Recent photos of shoppers on Black Friday reveal the darker side of human behavior.  Black Friday calls us to get the best value, get the most for the least amount of money, get the hot gift, and get all of this regardless of the cost to your fellow shoppers.  Black Friday has a blackness that is rarely named.  We humans can be very self-focused. 

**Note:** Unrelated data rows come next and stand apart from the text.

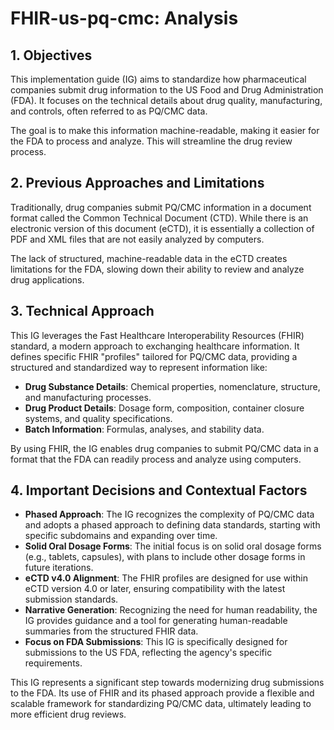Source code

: # FHIR-us-pq-cmc: Analysis

## 1. Objectives

This implementation guide (IG) aims to standardize how pharmaceutical companies submit drug information to the US Food and Drug Administration (FDA). It focuses on the technical details about drug quality, manufacturing, and controls, often referred to as PQ/CMC data.

The goal is to make this information machine-readable, making it easier for the FDA to process and analyze. This will streamline the drug review process.

## 2. Previous Approaches and Limitations

Traditionally, drug companies submit PQ/CMC information in a document format called the Common Technical Document (CTD). While there is an electronic version of this document (eCTD), it is essentially a collection of PDF and XML files that are not easily analyzed by computers. 

The lack of structured, machine-readable data in the eCTD creates limitations for the FDA, slowing down their ability to review and analyze drug applications.

## 3. Technical Approach

This IG leverages the Fast Healthcare Interoperability Resources (FHIR) standard, a modern approach to exchanging healthcare information. It defines specific FHIR "profiles" tailored for PQ/CMC data, providing a structured and standardized way to represent information like:

* **Drug Substance Details**: Chemical properties, nomenclature, structure, and manufacturing processes.
* **Drug Product Details**: Dosage form, composition, container closure systems, and quality specifications.
* **Batch Information**: Formulas, analyses, and stability data.

By using FHIR, the IG enables drug companies to submit PQ/CMC data in a format that the FDA can readily process and analyze using computers.

## 4. Important Decisions and Contextual Factors

* **Phased Approach**: The IG recognizes the complexity of PQ/CMC data and adopts a phased approach to defining data standards, starting with specific subdomains and expanding over time.
* **Solid Oral Dosage Forms**: The initial focus is on solid oral dosage forms (e.g., tablets, capsules), with plans to include other dosage forms in future iterations.
* **eCTD v4.0 Alignment**: The FHIR profiles are designed for use within eCTD version 4.0 or later, ensuring compatibility with the latest submission standards.
* **Narrative Generation**: Recognizing the need for human readability, the IG provides guidance and a tool for generating human-readable summaries from the structured FHIR data.
* **Focus on FDA Submissions**: This IG is specifically designed for submissions to the US FDA, reflecting the agency's specific requirements.

This IG represents a significant step towards modernizing drug submissions to the FDA. Its use of FHIR and its phased approach provide a flexible and scalable framework for standardizing PQ/CMC data, ultimately leading to more efficient drug reviews.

This year, Black Friday came just before the first Sunday of Advent.  As is the Advent tradition, this Sunday one candle of the Advent wreath is lit.  I smiled as the long fat candle refused to take the flame.  Yet the woman with the long match held her ground, warming the wax, working at the wick, and finally, the candle was aflame.  How symbolic, I thought.  How like our hearts, our minds, and our spirits to struggle with God’s words, love, and call.  We too can take a long time to warm to the Holy Spirit’s flame.  Maybe, our hearts are too hard to hear the word of the Lord due to how we spent our Black Friday.  And yet, the Holy Spirit holds steady, coaxing us into the More of God.  The first Sunday of Advent is a time of dreaming with God, a time when we could be piloted to make one small step into God’s dreams.  

Bernadette Farrell, a British hymnographer, penned this beautiful call:

Bread of life, hope of the world, Jesus Christ, our brother; feed us, give us life, lead us to one another.

May we make time to feast on life-giving food and may we answer the call to be with one another.